SFX: Intro music fades out

WINIFRED: (at mic)

Good morning, Evildoers. Time for another productive day at Global Synergy Amalgamated! This is Winifred from HR with your daily announcements, and…well, I’m running a bit late today! Had an unexpected call from the Higher Ups. So let’s go ahead and get started!

Oh, this is fun. Let’s start with the Department of Anomalous Sounds. They need your screams! As fun as it is to continue to wreak havoc with a good old Wilhelm Scream, our sound techs need more raw material for nightmares, subliminal threat messaging, and of course annoying ads on YouTube.

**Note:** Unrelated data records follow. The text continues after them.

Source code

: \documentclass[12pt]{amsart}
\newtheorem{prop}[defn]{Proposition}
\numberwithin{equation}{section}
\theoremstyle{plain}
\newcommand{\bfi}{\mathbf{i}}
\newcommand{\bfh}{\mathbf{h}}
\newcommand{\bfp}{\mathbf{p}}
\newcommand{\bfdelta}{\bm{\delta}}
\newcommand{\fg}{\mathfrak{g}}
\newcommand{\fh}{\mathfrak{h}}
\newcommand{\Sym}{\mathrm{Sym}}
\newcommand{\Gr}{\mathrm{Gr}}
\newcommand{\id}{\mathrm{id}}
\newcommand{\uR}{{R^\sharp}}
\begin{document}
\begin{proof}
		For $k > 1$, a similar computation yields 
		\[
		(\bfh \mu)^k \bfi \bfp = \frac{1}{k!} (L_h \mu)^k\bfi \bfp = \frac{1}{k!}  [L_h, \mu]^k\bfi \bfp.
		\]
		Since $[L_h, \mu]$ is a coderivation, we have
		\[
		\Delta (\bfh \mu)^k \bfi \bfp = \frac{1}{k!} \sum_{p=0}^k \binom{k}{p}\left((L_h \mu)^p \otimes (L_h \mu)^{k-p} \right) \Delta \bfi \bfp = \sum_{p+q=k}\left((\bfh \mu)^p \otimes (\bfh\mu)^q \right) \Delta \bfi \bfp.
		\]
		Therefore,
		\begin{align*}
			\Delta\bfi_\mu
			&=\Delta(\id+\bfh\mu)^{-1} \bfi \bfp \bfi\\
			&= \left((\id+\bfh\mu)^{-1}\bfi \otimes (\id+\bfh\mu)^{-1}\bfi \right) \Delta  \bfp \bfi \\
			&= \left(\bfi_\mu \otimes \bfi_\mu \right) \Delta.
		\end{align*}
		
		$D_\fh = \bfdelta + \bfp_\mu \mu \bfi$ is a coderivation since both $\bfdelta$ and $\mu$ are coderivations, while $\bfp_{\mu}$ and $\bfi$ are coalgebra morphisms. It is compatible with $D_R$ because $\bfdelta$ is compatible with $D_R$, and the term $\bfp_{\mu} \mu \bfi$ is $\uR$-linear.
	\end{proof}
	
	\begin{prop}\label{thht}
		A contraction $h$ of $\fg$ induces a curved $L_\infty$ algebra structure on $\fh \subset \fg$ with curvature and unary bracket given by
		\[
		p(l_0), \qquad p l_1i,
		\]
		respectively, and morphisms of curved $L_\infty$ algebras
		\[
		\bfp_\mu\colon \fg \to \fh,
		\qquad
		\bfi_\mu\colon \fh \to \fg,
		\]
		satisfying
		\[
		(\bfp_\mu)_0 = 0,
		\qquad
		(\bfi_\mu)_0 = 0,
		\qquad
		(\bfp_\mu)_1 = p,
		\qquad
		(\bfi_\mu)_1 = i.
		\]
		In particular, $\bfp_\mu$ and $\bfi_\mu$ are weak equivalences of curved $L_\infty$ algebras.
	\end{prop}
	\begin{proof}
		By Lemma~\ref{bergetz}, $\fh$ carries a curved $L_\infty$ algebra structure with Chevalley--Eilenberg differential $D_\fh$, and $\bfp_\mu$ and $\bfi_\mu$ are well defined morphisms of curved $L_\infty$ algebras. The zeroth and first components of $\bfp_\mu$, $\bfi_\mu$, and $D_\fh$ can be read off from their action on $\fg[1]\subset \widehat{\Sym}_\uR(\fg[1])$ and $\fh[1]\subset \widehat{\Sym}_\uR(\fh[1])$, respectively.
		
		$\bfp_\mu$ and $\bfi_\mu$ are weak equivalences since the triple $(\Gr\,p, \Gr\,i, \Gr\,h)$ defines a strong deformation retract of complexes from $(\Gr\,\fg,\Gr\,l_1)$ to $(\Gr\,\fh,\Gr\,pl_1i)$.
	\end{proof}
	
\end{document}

So make sure you’re hydrating, because on Thursday they’re asking folks to sign up on the company intranet and come howl in a sound booth.

Of course, we’re not asking you to work for free. Anyone who completes a 15 minute time slot will get overtime, and the Top Ten Screamers will win a karaoke party at Wally’s — wings and beer included!

Now of course, some employees have an advantage. Sirens, banshees, and squonks are highly encouraged to participate, but don’t assume you’re out of the running just because you don’t have venom sacs by your vocal folds! The department needs all sorts of screams.

It’s a shame we never found that White Bluff Screamer in Tennessee. What a gift. Just a remarkable instrument, there.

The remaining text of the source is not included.